あの血の噴き上がる光景が、決して消えぬことを。
*
三年前、関ヶ原の戦場で小荷駄方の足軽頭に過ぎなかった栢谷典膳は、いまや主君、小早川秀秋の側用人として、城中に確固たる居場所を得ていた。
弟の縁故で拾われた新参者と蔑まれていた男が、今は畳敷きの奥座敷を音もなく歩く。その変貌は、誰の目にも異様に映った。
俸禄は三千石。家老や年寄衆に比べれば決して高くはない。だが、秀秋に直接言葉を届け、命を取り次ぐ役目を担う以上、その影響力は数字では測れなかった。

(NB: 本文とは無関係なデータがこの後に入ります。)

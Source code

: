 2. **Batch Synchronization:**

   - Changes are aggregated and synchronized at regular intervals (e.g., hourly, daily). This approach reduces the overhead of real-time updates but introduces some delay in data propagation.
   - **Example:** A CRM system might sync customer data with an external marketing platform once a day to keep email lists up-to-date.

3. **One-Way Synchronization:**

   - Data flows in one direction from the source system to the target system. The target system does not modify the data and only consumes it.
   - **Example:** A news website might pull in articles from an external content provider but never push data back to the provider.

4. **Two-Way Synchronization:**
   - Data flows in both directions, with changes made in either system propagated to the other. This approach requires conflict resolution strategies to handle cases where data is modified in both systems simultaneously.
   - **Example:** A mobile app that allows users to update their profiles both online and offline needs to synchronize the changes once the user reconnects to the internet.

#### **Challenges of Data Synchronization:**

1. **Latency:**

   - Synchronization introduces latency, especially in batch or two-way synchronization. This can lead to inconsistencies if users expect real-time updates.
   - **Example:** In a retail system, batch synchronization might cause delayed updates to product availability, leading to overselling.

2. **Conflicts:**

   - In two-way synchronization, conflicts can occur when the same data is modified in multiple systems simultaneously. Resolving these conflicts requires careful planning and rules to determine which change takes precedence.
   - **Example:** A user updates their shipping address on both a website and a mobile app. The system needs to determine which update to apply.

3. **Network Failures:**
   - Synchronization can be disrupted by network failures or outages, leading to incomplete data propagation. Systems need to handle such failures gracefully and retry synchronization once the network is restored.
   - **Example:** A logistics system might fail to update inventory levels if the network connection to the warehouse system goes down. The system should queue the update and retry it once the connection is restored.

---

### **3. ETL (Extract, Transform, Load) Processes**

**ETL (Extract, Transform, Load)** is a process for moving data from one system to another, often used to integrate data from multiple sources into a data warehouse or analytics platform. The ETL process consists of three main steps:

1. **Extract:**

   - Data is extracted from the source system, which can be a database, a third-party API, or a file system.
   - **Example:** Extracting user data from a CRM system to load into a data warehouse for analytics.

城内では囁かれる──「典膳に嫌われれば、殿への道は閉ざされる」と。
なぜ、ここまでの出世が許されたのか。
まず外せぬのは、影武者として死んだ栢谷小四郎の兄であるという一点だ。あの血塗られた忠義の記憶が、秀秋の心に深く食い込んでいることを、典膳は誰よりも知っていた。
だが、それだけではない。
最も重く見られたのは、この男だけが秘めている「力」であった。
──栢谷典膳は雷振筒を調達できる。
小早川家でも、ごく限られた者しか知らぬ極秘である。
石田家が独占する超兵器、雷振筒。それを、なぜかこの男だけが手に入れられる。
その始まりは、関ヶ原の混乱の最中だった。
死と叫びが渦巻く戦場で、典膳は偶然にも六十挺の雷振筒と、二万一千六百発もの弾丸を手に入れた。奇跡とも、悪運とも言える出来事だった。
だが典膳は、それを天からの授かり物とは思わなかった。
──これは天佑だ。
己が這い上がるための、唯一の助けだと確信した。
雷振筒に興味を抱かぬ大名など存在しない。
戦が終わるや否や、諸大名は血眼になってこの鉄砲を欲した。しかし、保有しているのはただ一人──石田三成のみ。
戦後処理が落ち着くと、雷振筒の譲渡を求めて諸侯は三成のもとへ殺到した。だが、分け与えられた数はごくわずかで、戦力と呼べる代物ではない。
五大老の中でも最上位に位置する毛利と上杉、この双璧の両家に四挺ずつ。宇喜多と小早川には二挺ずつ。
その他の大名は原則として一挺のみ。それも東軍との戦で功績を挙げた者に限られた。
五大老以外で二挺を譲られたのは、大谷吉継と真田昌幸、この二名だけである。
その価値は、もはや黄金を超えていた。
市場に出回ることはなく、石田家からの譲渡以外に入手の道はない。雷振筒とは、力そのもの──そして禁忌だった。
しかし。
その不可能を、栢谷典膳だけが成し遂げた。
誰にも知られぬ経路。誰にも見せぬ取引。
雷振筒の黒光りする銃身を前に、典膳はただ静かに思う。
──力とは、掴んだ者のものだ。
忠義も、名誉も、恐怖さえも、すべてはその先に従うに過ぎない。
こうして栢谷典膳は、主君の寝所に最も近い場所に立つ男となった。
血で得た地位は、血でしか守れぬことを、誰よりも深く理解しながら。